◆ DATA FOR REVIEW
::::

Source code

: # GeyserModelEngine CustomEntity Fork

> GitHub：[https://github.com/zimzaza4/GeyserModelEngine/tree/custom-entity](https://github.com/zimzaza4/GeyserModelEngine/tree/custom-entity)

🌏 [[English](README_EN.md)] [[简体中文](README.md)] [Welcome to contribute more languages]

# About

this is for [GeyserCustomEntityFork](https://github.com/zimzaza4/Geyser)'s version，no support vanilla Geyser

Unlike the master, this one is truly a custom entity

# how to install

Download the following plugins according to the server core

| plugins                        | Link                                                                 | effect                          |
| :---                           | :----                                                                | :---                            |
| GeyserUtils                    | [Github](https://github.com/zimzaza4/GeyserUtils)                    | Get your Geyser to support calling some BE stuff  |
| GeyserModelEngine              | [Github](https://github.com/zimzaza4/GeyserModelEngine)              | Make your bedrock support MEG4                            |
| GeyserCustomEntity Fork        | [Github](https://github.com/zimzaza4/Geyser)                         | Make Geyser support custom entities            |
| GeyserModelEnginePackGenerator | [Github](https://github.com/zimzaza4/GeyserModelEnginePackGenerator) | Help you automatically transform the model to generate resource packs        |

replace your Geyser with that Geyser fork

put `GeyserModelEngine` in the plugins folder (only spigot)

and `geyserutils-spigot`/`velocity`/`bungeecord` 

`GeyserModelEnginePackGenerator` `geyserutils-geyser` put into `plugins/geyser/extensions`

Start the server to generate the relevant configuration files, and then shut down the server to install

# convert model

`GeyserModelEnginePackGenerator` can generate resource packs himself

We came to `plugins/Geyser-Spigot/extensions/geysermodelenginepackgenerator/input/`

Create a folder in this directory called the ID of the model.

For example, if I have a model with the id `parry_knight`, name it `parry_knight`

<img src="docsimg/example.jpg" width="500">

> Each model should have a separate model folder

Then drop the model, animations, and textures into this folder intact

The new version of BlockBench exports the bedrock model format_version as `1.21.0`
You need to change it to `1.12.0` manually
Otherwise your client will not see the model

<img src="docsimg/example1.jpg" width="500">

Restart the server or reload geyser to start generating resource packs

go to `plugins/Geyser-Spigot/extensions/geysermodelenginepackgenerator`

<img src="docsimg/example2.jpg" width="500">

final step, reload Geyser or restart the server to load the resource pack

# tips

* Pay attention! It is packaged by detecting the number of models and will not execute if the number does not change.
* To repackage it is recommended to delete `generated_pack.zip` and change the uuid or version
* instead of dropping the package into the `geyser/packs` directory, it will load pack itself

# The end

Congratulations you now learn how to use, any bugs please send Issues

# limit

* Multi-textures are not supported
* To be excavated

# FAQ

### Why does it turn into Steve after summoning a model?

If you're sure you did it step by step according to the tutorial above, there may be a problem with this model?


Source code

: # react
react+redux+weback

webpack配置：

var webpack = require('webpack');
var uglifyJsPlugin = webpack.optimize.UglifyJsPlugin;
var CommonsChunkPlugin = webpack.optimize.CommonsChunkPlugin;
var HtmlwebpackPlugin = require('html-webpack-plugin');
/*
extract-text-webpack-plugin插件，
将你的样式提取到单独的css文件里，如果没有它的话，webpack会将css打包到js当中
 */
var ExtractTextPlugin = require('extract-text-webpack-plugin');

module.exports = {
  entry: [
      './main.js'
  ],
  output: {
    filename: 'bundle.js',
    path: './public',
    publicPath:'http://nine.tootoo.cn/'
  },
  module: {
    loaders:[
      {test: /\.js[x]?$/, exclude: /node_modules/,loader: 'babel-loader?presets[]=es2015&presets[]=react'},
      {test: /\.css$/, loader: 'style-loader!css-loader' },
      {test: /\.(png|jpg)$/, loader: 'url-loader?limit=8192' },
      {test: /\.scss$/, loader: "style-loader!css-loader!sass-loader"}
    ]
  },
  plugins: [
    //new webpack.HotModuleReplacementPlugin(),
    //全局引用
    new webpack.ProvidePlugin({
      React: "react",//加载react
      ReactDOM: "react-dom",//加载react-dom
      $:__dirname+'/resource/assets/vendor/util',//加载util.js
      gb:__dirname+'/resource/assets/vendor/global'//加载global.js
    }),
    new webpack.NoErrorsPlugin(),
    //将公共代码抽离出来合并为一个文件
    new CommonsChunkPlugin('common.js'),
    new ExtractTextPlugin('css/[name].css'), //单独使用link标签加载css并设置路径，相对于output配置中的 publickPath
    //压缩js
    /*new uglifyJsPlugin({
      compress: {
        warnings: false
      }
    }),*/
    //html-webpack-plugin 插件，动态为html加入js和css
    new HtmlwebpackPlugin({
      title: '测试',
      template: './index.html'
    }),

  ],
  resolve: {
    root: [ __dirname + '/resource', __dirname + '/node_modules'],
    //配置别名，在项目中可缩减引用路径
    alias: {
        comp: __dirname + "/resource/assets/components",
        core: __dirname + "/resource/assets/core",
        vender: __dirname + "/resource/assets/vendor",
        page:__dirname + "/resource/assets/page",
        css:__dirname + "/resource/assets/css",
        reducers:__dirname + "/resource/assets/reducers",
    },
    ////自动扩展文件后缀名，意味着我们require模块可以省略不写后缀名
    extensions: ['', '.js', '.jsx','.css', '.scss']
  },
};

::::

◆ ACTIVITY
Everything in the listing above should be duplicated exactly.

◆ RESULT OF THE TASK
Source code

: # GeyserModelEngine CustomEntity Fork

> GitHub：[https://github.com/zimzaza4/GeyserModelEngine/tree/custom-entity](https://github.com/zimzaza4/GeyserModelEngine/tree/custom-entity)

🌏 [[English](README_EN.md)] [[简体中文](README.md)] [Welcome to contribute more languages]

# About

this is for [GeyserCustomEntityFork](https://github.com/zimzaza4/Geyser)'s version，no support vanilla Geyser

Unlike the master, this one is truly a custom entity

# how to install

Download the following plugins according to the server core

| plugins                        | Link                                                                 | effect                          |
| :---                           | :----                                                                | :---                            |
| GeyserUtils                    | [Github](https://github.com/zimzaza4/GeyserUtils)                    | Get your Geyser to support calling some BE stuff  |
| GeyserModelEngine              | [Github](https://github.com/zimzaza4/GeyserModelEngine)              | Make your bedrock support MEG4                            |
| GeyserCustomEntity Fork        | [Github](https://github.com/zimzaza4/Geyser)                         | Make Geyser support custom entities            |
| GeyserModelEnginePackGenerator | [Github](https://github.com/zimzaza4/GeyserModelEnginePackGenerator) | Help you automatically transform the model to generate resource packs        |

replace your Geyser with that Geyser fork

put `GeyserModelEngine` in the plugins folder (only spigot)

and `geyserutils-spigot`/`velocity`/`bungeecord` 

`GeyserModelEnginePackGenerator` `geyserutils-geyser` put into `plugins/geyser/extensions`

Start the server to generate the relevant configuration files, and then shut down the server to install

# convert model

`GeyserModelEnginePackGenerator` can generate resource packs himself

We came to `plugins/Geyser-Spigot/extensions/geysermodelenginepackgenerator/input/`

Create a folder in this directory called the ID of the model.

For example, if I have a model with the id `parry_knight`, name it `parry_knight`

<img src="docsimg/example.jpg" width="500">

> Each model should have a separate model folder

Then drop the model, animations, and textures into this folder intact

The new version of BlockBench exports the bedrock model format_version as `1.21.0`
You need to change it to `1.12.0` manually
Otherwise your client will not see the model

<img src="docsimg/example1.jpg" width="500">

Restart the server or reload geyser to start generating resource packs

go to `plugins/Geyser-Spigot/extensions/geysermodelenginepackgenerator`

<img src="docsimg/example2.jpg" width="500">

final step, reload Geyser or restart the server to load the resource pack

# tips

* Pay attention! It is packaged by detecting the number of models and will not execute if the number does not change.
* To repackage it is recommended to delete `generated_pack.zip` and change the uuid or version
* instead of dropping the package into the `geyser/packs` directory, it will load pack itself

# The end

Congratulations you now learn how to use, any bugs please send Issues

# limit

* Multi-textures are not supported
* To be excavated

# FAQ

### Why does it turn into Steve after summoning a model?

If you're sure you did it step by step according to the tutorial above, there may be a problem with this model?


Source code

: # react
react+redux+weback

webpack配置：

var webpack = require('webpack');
var uglifyJsPlugin = webpack.optimize.UglifyJsPlugin;
var CommonsChunkPlugin = webpack.optimize.CommonsChunkPlugin;
var HtmlwebpackPlugin = require('html-webpack-plugin');
/*
extract-text-webpack-plugin插件，
将你的样式提取到单独的css文件里，如果没有它的话，webpack会将css打包到js当中
 */
var ExtractTextPlugin = require('extract-text-webpack-plugin');

module.exports = {
  entry: [
      './main.js'
  ],
  output: {
    filename: 'bundle.js',
    path: './public',
    publicPath:'http://nine.tootoo.cn/'
  },
  module: {
    loaders:[
      {test: /\.js[x]?$/, exclude: /node_modules/,loader: 'babel-loader?presets[]=es2015&presets[]=react'},
      {test: /\.css$/, loader: 'style-loader!css-loader' },
      {test: /\.(png|jpg)$/, loader: 'url-loader?limit=8192' },
      {test: /\.scss$/, loader: "style-loader!css-loader!sass-loader"}
    ]
  },
  plugins: [
    //new webpack.HotModuleReplacementPlugin(),
    //全局引用
    new webpack.ProvidePlugin({
      React: "react",//加载react
      ReactDOM: "react-dom",//加载react-dom
      $:__dirname+'/resource/assets/vendor/util',//加载util.js
      gb:__dirname+'/resource/assets/vendor/global'//加载global.js
    }),
    new webpack.NoErrorsPlugin(),
    //将公共代码抽离出来合并为一个文件
    new CommonsChunkPlugin('common.js'),
    new ExtractTextPlugin('css/[name].css'), //单独使用link标签加载css并设置路径，相对于output配置中的 publickPath
    //压缩js
    /*new uglifyJsPlugin({
      compress: {
        warnings: false
      }
    }),*/
    //html-webpack-plugin 插件，动态为html加入js和css
    new HtmlwebpackPlugin({
      title: '测试',
      template: './index.html'
    }),

  ],
  resolve: {
    root: [ __dirname + '/resource', __dirname + '/node_modules'],
    //配置别名，在项目中可缩减引用路径
    alias: {
        comp: __dirname + "/resource/assets/components",
        core: __dirname + "/resource/assets/core",
        vender: __dirname + "/resource/assets/vendor",
        page:__dirname + "/resource/assets/page",
        css:__dirname + "/resource/assets/css",
        reducers:__dirname + "/resource/assets/reducers",
    },
    ////自动扩展文件后缀名，意味着我们require模块可以省略不写后缀名
    extensions: ['', '.js', '.jsx','.css', '.scss']
  },
};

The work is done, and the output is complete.